Art is not supposed to be easier! There are a lot of things in life that are supposed to be easier. Ridding the world of heart attacks, making the roads smoother, making old people more comfortable in the winter, but not Art. Art should always be tough. Art should demand something of you. Art should involve foot-pounds of energy being expended. It’s not supposed to be easier, and those who want it easier should not be artists. They should be out selling public relations copy.

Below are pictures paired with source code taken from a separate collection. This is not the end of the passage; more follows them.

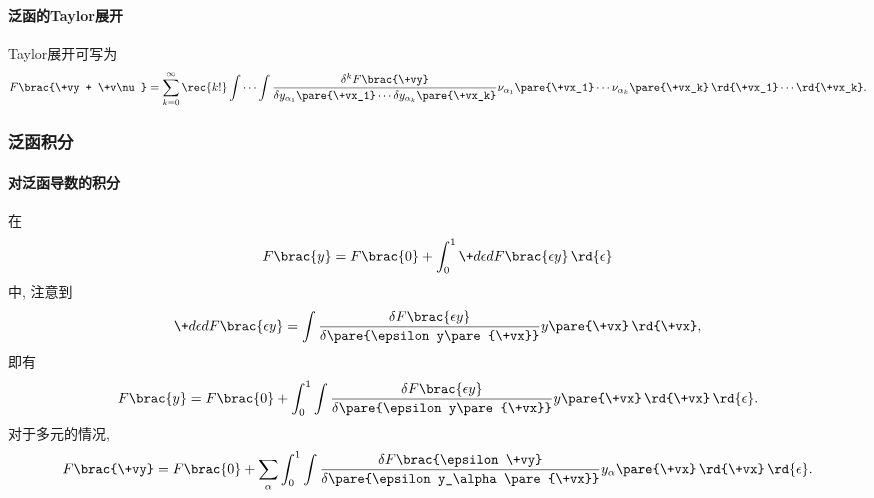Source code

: \documentclass[hidelinks]{ctexart}
\begin{document}

\paragraph{泛函的Taylor展开} %
\label{par:泛函的taylor展开}

Taylor展开可写为
\[ F\brac{\+vy + \+v\nu} = \sum_{k=0}^\infty \rec{k!} \int \cdots \int \frac{\delta^k F\brac{\+vy}}{\delta y_{\alpha_1}\pare{\+vx_1} \cdots \delta y_{\alpha_k}\pare{\+vx_k}}\nu_{\alpha_1}\pare{\+vx_1}\cdots \nu_{\alpha_k}\pare{\+vx_k}\,\rd{\+vx_1}\cdots \rd{\+vx_k}. \]



\subsubsection{泛函积分} %
\label{ssub:泛函积分}

\paragraph{对泛函导数的积分} %
\label{par:对泛函导数的积分}

在
\[ F\brac{y} = F\brac{0} + \int_0^1 \+d\epsilon d{F\brac{\epsilon y}}\,\rd{\epsilon} \]
中, 注意到
\[ \+d\epsilon d{F\brac{\epsilon y}} = \int \frac{\delta F\brac{\epsilon y}}{\delta\pare{\epsilon y\pare{\+vx}}} y\pare{\+vx}\,\rd{\+vx}, \]
即有
\[ F\brac{y} = F\brac{0} + \int_0^1 \int \frac{\delta F\brac{\epsilon y}}{\delta\pare{\epsilon y\pare{\+vx}}} y\pare{\+vx}\,\rd{\+vx}\,\rd{\epsilon}. \]
对于多元的情况,
\[ F\brac{\+vy} = F\brac{0} + \sum_\alpha \int_0^1 \int \frac{\delta F\brac{\epsilon \+vy}}{\delta\pare{\epsilon y_\alpha\pare{\+vx}}} y_\alpha\pare{\+vx}\,\rd{\+vx}\,\rd{\epsilon}. \]




\end{document}
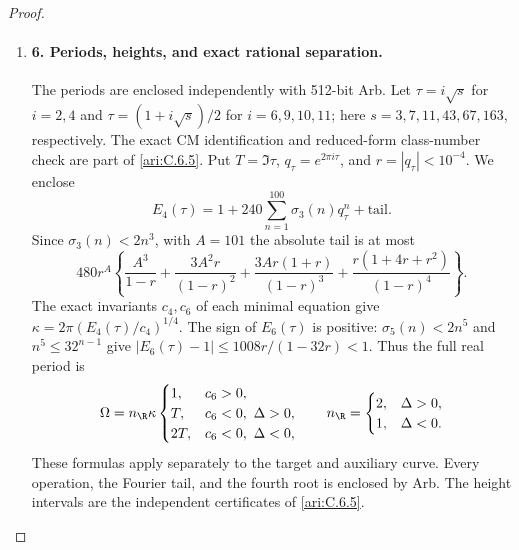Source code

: \begin{proof}
\begin{enumerate}[label=\arabic*.,leftmargin=*]
\item \paragraph{6. Periods, heights, and exact rational separation.}
The periods are enclosed independently with 512-bit Arb. Let
$\tau=i\sqrt s$ for $i=2,4$ and
$\tau=(1+i\sqrt s)/2$ for $i=6,9,10,11$; here
$s=3,7,11,43,67,163$, respectively. The exact CM identification
and reduced-form class-number check are part of \ref{ari:C.6.5}. Put
$T=\Im\tau$, $q_\tau=e^{2\pi i\tau}$, and
$r=|q_\tau|<10^{-4}$. We enclose
\[
 E_4(\tau)=1+240\sum_{n=1}^{100}\sigma_3(n)q_\tau^n
                   +\text{tail}.
\]
Since $\sigma_3(n)<2n^3$, with $A=101$ the absolute tail is at most
\[
 480r^A\left\{
 \frac{A^3}{1-r}+\frac{3A^2r}{(1-r)^2}
 +\frac{3Ar(1+r)}{(1-r)^3}
 +\frac{r(1+4r+r^2)}{(1-r)^4}\right\}.
\]
The exact invariants $c_4,c_6$ of each minimal equation give
$\kappa=2\pi(E_4(\tau)/c_4)^{1/4}$. The sign of $E_6(\tau)$
is positive: $\sigma_5(n)<2n^5$ and
$n^5\leq32^{n-1}$ give
$|E_6(\tau)-1|\leq1008r/(1-32r)<1$.
Thus the full real period is
\[
 \Omega=n_{\R}\kappa\begin{cases}
 1,&c_6>0,\\
 T,&c_6<0,\ \Delta>0,\\
 2T,&c_6<0,\ \Delta<0,
 \end{cases}
 \qquad n_{\R}=\begin{cases}2,&\Delta>0,\\1,&\Delta<0.\end{cases}
\]
These formulas apply separately to the target and auxiliary curve.
Every operation, the Fourier tail, and the fourth root is enclosed
by Arb. The height intervals are the independent certificates
 of \ref{ari:C.6.5}.


\end{enumerate}
\end{proof}
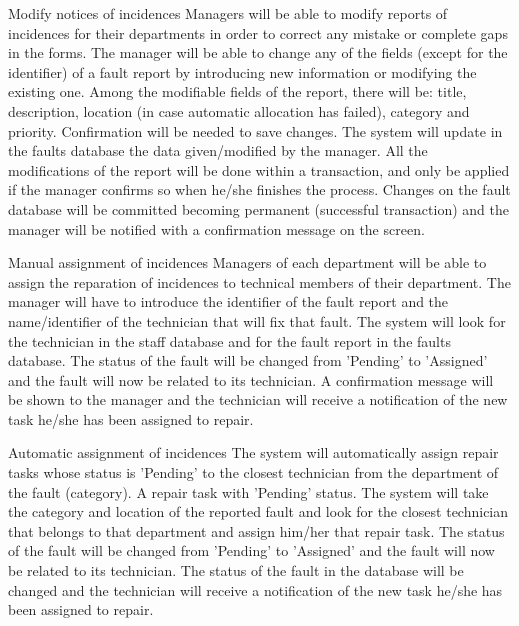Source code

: \begin{requirement}{Modify notices of incidences}
\reqdesc Managers will be able to modify reports of incidences for their departments in order to correct any mistake or complete gaps in the forms.
\reqin The manager will be able to change any of the fields (except for the identifier) of a fault report by introducing new information or modifying the existing one. Among the modifiable fields of the report, there will be: title, description, location (in case automatic allocation has failed), category and priority. Confirmation will be needed to save changes.
\reqsteps The system will update in the faults database the data given/modified by the manager. All the modifications of the report will be done within a transaction, and only be applied if the manager confirms so when he/she finishes the process.
\reqout Changes on the fault database will be committed becoming permanent (successful transaction) and the manager will be notified with a confirmation message on the screen.
\end{requirement}

\begin{requirement}{Manual assignment of incidences}
\reqdesc Managers of each department will be able to assign the reparation of incidences to technical members of their department.
\reqin The manager will have to introduce the identifier of the fault report and the name/identifier of the technician that will fix that fault.
\reqsteps The system will look for the technician in the staff database and for the fault report in the faults database. The status of the fault will be changed from 'Pending' to 'Assigned' and the fault will now be related to its technician.
\reqout A confirmation message will be shown to the manager and the technician will receive a notification of the new task he/she has been assigned to repair.
\end{requirement}

\begin{requirement}{Automatic assignment of incidences}
\reqdesc The system will automatically assign repair tasks whose status is 'Pending' to the closest technician from the department of the fault (category).
\reqin A repair task with 'Pending' status.
\reqsteps The system will take the category and location of the reported fault and look for the closest technician that belongs to that department and assign him/her that repair task. The status of the fault will be changed from 'Pending' to 'Assigned' and the fault will now be related to its technician.
\reqout The status of the fault in the database will be changed and the technician will receive a notification of the new task he/she has been assigned to repair.
\end{requirement}

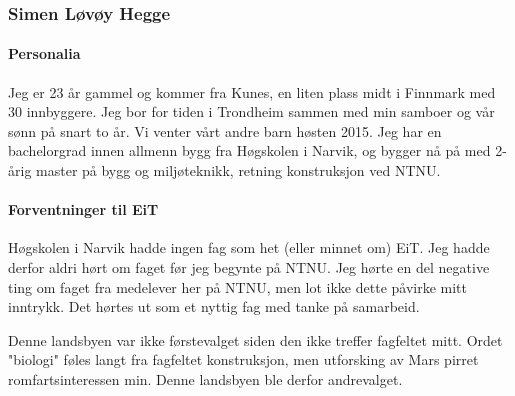 \subsubsection{Simen Løvøy Hegge}

\paragraph{Personalia}
Jeg er 23 år gammel og kommer fra Kunes, en liten plass midt i Finnmark med 30 innbyggere.
Jeg bor for tiden i Trondheim sammen med min samboer og vår sønn på snart to år.
Vi venter vårt andre barn høsten 2015.
Jeg har en bachelorgrad innen allmenn bygg fra Høgskolen i Narvik, og bygger nå på med 2-årig master på bygg og miljøteknikk, retning konstruksjon ved NTNU.

\paragraph{Forventninger til EiT}
Høgskolen i Narvik hadde ingen fag som het (eller minnet om) EiT.
Jeg hadde derfor aldri hørt om faget før jeg begynte på NTNU.
Jeg hørte en del negative ting om faget fra medelever her på NTNU, men lot ikke dette påvirke mitt inntrykk. 
Det hørtes ut som et nyttig fag med tanke på samarbeid.

Denne landsbyen var ikke førstevalget siden den ikke treffer fagfeltet mitt.
Ordet "biologi" føles langt fra fagfeltet konstruksjon, men utforsking av Mars pirret romfartsinteressen min.
Denne landsbyen ble derfor andrevalget.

Typical of the late Harlan Ellison to describe his vocation in terms of difficulty and struggle even when his prolific output made writing seem effortless. When my colleagues at Savoy Books published a Savoy issue of New Worlds magazine in 1979 one of the features they ran was an introduction by Michael Moorcock to an Ellison story collection. (They also published two books of Ellison’s around this time.) A copy of the magazine was duly sent to the subject of the essay since Ellison always liked to keep track of his print appearances. The back page of that particular issue is blank but for a few words in bold type from singer PJ Proby: “I am an artist; and should be exempt from shit.” Ellison cut this slogan from the magazine then glued it to his typewriter, no doubt transferring it to later models since it was still visible in the 2008 Ellison documentary, Dreams With Sharp Teeth.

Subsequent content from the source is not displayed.